Bacterial Resistance to Antibiotics - The ability of bacteria and other microorganisms that cause infections to develop ways to survive drugs meant to kill or weaken them. This is due largely to the increasing use of antibiotics. Other contributing factors include incorrect diagnosis, unnecessary prescriptions, improper use of antibiotics by patients, and the use of antibiotics as livestock food additives for growth promotion.
Biodegradable - A characteristic of materials that makes them capable of being broken down into harmless products by the feeding action of living things such as bacteria and other microscopic organisms.
Conventional Pollutants - Substances, which are biodegradable (i.e., bacteria can break them down), occur naturally in the aquatic environment, and in large amounts, deplete the dissolved oxygen concentration in water, which is necessary for the survival of fish and other aquatic life. These pollutants include suspended solids, biochemical oxygen demanding materials, oil and grease, fecal coliform, and pH.
Hormone - A chemical messenger produced in one part of the body and released into the blood to trigger or regulate particular functions of the body in another part. Hormones are produced by nearly every organ system and tissue type but probably the best-known hormones are those produced by the endocrine glands associated with growth and reproduction.
Household Hazardous Waste - Any leftover household product that is labeled toxic, poison, corrosive, flammable, combustible, or irritant and that you want to discard but which should not be put in the trash. This can include certain cleaning supplies, automotive products, household batteries, paint products, pesticides, other household chemicals, and electronic products (TVs, computers, etc.).
Household Hazardous Waste Collection Center/Event - A place where residents can drop off their household hazardous wastes, free of charge. These drop-off sites include permanent centers and limited events (e.g. one-day scheduled events in rotating locations).

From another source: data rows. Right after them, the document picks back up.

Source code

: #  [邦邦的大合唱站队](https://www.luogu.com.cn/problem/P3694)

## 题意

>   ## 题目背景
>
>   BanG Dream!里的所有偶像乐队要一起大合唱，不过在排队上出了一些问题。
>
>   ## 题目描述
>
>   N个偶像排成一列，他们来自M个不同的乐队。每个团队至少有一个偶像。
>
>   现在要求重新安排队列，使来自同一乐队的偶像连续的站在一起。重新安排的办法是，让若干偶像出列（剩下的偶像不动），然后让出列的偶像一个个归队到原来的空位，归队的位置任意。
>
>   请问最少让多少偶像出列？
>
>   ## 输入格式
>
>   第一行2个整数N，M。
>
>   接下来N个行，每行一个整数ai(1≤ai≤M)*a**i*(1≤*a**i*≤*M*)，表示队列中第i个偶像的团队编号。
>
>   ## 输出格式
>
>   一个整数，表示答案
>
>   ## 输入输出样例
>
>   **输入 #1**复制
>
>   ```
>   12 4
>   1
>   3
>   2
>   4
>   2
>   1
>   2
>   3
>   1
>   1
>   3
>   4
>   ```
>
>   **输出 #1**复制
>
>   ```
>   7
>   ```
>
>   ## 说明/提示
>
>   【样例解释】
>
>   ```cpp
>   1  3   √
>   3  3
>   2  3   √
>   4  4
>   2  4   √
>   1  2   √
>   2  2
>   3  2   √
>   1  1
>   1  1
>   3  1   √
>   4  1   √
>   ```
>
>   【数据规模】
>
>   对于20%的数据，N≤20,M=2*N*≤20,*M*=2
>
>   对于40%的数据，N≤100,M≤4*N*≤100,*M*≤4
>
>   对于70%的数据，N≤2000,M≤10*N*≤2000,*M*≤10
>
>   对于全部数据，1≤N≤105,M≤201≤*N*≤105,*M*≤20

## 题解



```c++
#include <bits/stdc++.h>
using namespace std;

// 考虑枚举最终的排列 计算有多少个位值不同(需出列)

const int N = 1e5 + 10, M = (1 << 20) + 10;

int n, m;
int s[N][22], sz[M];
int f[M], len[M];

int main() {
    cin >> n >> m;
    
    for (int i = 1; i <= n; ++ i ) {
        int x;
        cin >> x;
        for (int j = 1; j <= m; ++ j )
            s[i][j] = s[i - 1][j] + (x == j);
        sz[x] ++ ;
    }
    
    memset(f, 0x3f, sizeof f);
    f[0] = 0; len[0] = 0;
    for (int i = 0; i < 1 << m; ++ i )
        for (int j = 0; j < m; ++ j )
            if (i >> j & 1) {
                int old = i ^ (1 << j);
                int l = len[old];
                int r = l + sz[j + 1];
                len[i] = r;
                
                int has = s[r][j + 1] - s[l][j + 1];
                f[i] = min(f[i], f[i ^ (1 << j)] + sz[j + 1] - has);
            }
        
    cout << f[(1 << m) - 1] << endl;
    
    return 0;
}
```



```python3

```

Intentional Ingestion - Knowingly and purposely swallowing something. In the context of waste pharmaceuticals, this is typically the intentional ingestion of medicines scavenged from someone else's trash for the purpose of becoming intoxicated.
Land Application - The practice of placing certain organic materials on land to condition (improve) the soil and/or fertilize crops or vegetation.
Medication - A licensed drug that is used to prevent/treat/alleviate an illness, disease, or other medical condition according to established medical guidelines. Medications can be both prescribed by a physician and sold over-the-counter in pharmacies and supermarkets. The term medication is often used interchangeably with drug (referring to those legally obtained), medicine, and pharmaceutical.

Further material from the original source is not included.